What lines below include the string "client"? Pick them out and copy them.

ENTRIES SHOWN below:

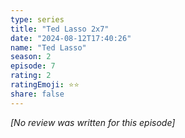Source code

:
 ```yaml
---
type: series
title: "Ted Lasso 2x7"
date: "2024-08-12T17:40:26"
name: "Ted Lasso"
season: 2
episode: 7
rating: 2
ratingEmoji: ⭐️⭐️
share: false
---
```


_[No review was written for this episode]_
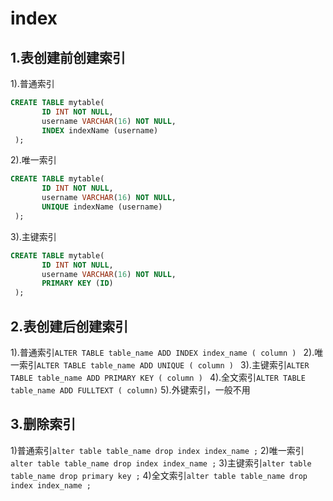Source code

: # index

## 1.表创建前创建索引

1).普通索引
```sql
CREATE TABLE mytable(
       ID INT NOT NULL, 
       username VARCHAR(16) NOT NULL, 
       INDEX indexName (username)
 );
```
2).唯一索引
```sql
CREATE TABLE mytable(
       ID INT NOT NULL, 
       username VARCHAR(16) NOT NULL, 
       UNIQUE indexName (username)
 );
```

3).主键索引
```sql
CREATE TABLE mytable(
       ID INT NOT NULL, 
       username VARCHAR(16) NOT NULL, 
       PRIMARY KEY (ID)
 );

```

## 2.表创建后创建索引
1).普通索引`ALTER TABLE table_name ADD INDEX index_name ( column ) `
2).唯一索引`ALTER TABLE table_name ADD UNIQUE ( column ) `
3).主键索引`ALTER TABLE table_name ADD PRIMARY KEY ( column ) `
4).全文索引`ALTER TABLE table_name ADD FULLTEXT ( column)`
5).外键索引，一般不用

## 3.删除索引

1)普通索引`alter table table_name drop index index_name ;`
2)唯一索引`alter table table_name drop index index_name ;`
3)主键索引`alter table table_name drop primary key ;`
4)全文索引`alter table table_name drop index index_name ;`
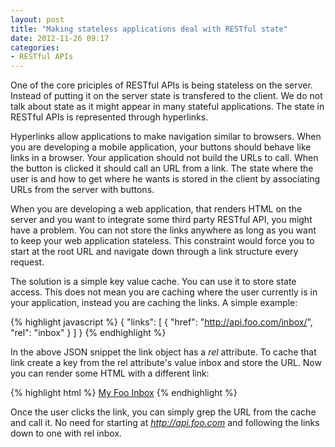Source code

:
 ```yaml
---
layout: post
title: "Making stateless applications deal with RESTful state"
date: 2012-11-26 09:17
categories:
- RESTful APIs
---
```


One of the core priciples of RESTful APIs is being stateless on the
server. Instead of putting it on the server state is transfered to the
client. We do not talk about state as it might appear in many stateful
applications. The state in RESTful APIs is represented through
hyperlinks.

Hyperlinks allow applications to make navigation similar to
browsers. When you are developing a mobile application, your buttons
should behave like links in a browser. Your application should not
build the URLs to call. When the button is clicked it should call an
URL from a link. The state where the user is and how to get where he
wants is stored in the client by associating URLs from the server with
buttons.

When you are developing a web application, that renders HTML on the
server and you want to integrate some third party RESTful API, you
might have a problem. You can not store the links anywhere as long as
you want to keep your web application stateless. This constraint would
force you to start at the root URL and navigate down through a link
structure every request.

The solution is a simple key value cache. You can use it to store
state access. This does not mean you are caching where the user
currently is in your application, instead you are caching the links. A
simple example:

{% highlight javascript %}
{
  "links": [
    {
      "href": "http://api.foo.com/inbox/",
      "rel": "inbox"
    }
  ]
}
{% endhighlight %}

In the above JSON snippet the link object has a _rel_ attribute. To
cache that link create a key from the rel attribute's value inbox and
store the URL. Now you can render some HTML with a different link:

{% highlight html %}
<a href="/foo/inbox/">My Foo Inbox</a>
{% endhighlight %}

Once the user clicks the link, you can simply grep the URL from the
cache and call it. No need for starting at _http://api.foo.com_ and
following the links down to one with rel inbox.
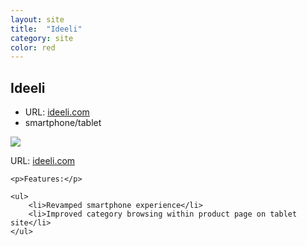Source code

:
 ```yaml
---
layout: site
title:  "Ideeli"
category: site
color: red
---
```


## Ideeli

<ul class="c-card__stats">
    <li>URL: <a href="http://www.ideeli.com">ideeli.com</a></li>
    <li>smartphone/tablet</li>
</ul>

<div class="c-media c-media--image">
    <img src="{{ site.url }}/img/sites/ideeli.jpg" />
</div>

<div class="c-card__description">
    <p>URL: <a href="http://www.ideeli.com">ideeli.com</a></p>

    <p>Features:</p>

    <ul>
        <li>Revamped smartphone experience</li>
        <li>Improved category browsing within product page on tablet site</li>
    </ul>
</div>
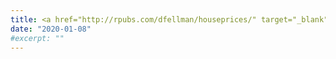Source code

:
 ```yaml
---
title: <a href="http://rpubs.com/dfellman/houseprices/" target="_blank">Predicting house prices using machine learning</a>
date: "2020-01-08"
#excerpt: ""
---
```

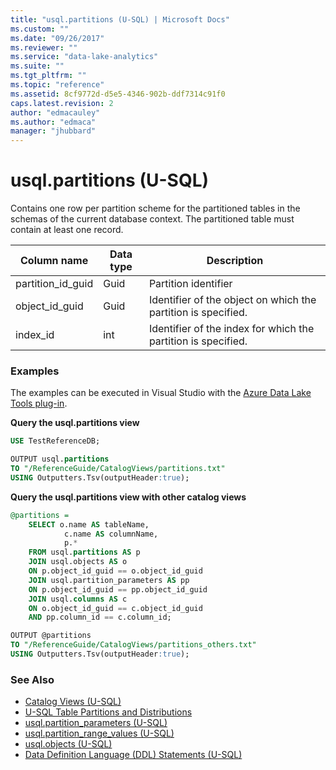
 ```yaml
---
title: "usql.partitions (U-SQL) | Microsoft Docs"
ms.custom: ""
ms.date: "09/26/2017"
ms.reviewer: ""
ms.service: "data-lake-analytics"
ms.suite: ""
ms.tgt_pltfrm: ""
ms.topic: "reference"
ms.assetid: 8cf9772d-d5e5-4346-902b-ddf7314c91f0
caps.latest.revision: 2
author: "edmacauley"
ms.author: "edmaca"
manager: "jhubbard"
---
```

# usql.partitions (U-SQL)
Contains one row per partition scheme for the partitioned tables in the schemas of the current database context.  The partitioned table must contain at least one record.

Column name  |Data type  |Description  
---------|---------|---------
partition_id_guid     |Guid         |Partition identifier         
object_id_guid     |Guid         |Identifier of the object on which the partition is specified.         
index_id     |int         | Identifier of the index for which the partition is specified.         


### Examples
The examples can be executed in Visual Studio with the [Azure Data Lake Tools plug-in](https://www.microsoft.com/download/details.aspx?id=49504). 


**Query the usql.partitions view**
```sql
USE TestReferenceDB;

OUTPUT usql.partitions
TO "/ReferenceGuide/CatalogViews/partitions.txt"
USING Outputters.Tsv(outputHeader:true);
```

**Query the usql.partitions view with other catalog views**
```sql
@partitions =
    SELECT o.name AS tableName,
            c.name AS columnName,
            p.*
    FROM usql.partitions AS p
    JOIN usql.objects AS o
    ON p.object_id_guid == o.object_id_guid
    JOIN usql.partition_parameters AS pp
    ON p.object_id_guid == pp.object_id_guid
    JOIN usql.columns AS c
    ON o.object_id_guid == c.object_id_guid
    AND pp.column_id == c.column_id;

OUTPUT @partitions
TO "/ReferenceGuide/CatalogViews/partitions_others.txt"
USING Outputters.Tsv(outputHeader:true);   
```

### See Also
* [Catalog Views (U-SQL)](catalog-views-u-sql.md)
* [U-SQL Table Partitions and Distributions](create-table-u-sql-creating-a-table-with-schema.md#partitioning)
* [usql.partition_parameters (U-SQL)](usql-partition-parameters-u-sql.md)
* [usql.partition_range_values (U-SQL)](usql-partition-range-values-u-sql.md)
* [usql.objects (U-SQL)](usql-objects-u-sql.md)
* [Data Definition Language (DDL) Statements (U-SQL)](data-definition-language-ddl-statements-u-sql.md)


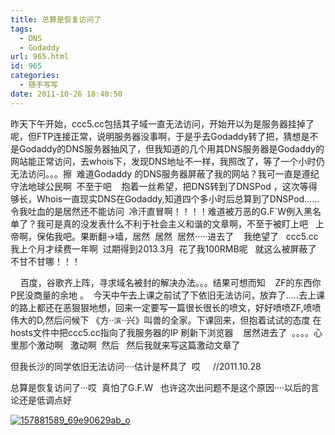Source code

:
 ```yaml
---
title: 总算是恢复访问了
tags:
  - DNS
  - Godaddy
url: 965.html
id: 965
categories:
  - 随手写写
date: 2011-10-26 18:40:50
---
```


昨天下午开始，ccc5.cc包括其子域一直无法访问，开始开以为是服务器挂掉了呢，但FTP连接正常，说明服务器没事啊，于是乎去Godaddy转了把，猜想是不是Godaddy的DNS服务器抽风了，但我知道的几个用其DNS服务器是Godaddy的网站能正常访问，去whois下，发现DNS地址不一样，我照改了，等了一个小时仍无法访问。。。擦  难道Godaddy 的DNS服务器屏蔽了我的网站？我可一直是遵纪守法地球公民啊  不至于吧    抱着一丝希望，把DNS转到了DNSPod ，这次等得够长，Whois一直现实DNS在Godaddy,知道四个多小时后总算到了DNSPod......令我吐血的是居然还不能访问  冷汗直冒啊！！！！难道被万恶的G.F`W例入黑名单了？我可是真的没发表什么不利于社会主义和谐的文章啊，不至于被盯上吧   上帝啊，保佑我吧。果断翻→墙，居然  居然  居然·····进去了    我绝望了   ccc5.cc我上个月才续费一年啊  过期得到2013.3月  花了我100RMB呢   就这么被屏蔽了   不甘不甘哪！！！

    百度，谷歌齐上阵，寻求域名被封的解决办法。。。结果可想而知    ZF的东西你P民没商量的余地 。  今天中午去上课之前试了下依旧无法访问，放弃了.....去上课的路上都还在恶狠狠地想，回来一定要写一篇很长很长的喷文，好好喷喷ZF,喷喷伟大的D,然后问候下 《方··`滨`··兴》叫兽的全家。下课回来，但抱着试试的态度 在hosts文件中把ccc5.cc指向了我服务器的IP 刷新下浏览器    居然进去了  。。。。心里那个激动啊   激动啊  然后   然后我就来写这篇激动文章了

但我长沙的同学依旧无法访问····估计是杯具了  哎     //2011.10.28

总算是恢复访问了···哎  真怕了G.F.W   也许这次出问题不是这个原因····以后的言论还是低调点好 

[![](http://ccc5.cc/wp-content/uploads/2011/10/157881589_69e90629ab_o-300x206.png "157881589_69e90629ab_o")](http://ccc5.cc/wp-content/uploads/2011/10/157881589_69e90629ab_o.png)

End of ENTRIES SHOWN.

• **WRITTEN REPLY**
client. We do not talk about state as it might appear in many stateful
wants is stored in the client by associating URLs from the server with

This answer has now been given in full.